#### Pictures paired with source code
▶

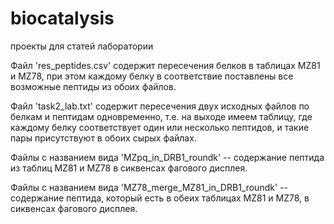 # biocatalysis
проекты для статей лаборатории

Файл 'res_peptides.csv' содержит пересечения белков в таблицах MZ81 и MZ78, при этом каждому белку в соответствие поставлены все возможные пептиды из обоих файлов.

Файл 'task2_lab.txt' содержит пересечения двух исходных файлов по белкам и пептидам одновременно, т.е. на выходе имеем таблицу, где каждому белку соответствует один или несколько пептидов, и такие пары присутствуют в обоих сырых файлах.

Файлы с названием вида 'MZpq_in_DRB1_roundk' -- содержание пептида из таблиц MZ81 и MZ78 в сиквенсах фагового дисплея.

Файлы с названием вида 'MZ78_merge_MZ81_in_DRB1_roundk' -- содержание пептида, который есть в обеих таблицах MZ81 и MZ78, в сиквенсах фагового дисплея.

◀
▶

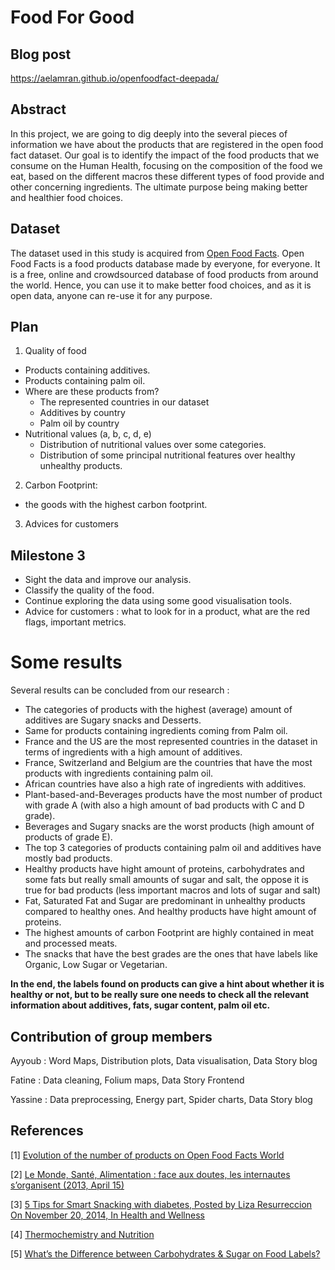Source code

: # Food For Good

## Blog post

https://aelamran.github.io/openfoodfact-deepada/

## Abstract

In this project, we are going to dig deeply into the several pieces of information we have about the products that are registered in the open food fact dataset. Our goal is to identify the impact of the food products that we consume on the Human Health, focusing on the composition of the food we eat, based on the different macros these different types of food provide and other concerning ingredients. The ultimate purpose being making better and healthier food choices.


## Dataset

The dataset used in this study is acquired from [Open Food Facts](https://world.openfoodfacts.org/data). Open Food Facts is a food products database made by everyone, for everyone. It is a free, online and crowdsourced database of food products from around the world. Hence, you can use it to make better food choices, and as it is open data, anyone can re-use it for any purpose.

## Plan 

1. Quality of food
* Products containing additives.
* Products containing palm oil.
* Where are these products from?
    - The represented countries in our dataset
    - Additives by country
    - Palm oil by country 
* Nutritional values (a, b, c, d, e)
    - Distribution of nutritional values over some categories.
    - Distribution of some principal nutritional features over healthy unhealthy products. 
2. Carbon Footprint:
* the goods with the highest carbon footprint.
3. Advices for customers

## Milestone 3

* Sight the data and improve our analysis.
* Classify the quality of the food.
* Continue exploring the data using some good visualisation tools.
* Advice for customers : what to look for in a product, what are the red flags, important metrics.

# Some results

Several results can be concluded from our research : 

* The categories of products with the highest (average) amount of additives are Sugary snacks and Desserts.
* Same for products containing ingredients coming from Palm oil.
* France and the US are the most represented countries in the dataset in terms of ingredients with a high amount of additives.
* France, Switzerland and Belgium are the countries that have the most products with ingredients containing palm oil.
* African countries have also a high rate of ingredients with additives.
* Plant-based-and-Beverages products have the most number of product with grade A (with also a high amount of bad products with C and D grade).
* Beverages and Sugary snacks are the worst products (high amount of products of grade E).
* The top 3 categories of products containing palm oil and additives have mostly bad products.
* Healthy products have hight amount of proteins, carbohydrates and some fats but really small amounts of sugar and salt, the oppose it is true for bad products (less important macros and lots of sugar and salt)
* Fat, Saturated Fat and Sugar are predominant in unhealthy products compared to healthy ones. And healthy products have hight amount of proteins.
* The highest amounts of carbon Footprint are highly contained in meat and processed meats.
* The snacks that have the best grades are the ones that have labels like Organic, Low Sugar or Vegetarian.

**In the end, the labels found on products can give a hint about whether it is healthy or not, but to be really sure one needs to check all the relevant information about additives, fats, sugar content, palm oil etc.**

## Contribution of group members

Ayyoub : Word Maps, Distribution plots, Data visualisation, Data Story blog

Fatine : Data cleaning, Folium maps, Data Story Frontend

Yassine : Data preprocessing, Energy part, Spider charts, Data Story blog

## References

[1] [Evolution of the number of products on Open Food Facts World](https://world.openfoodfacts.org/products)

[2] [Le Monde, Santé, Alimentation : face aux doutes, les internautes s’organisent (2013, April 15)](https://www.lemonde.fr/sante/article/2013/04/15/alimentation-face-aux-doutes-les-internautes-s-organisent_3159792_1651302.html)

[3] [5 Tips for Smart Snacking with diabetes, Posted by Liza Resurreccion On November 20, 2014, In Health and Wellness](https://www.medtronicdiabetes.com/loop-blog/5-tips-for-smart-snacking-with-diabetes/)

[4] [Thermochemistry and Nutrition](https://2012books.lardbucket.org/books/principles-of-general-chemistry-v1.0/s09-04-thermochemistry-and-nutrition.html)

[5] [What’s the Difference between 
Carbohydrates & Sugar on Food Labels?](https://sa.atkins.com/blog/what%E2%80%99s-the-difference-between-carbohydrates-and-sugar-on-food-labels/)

◀

#### The problem
Which lines of the records above contain the word "number"? Report each one in full.

#### Solved exercise
* Plant-based-and-Beverages products have the most number of product with grade A (with also a high amount of bad products with C and D grade).
[1] [Evolution of the number of products on Open Food Facts World](https://world.openfoodfacts.org/products)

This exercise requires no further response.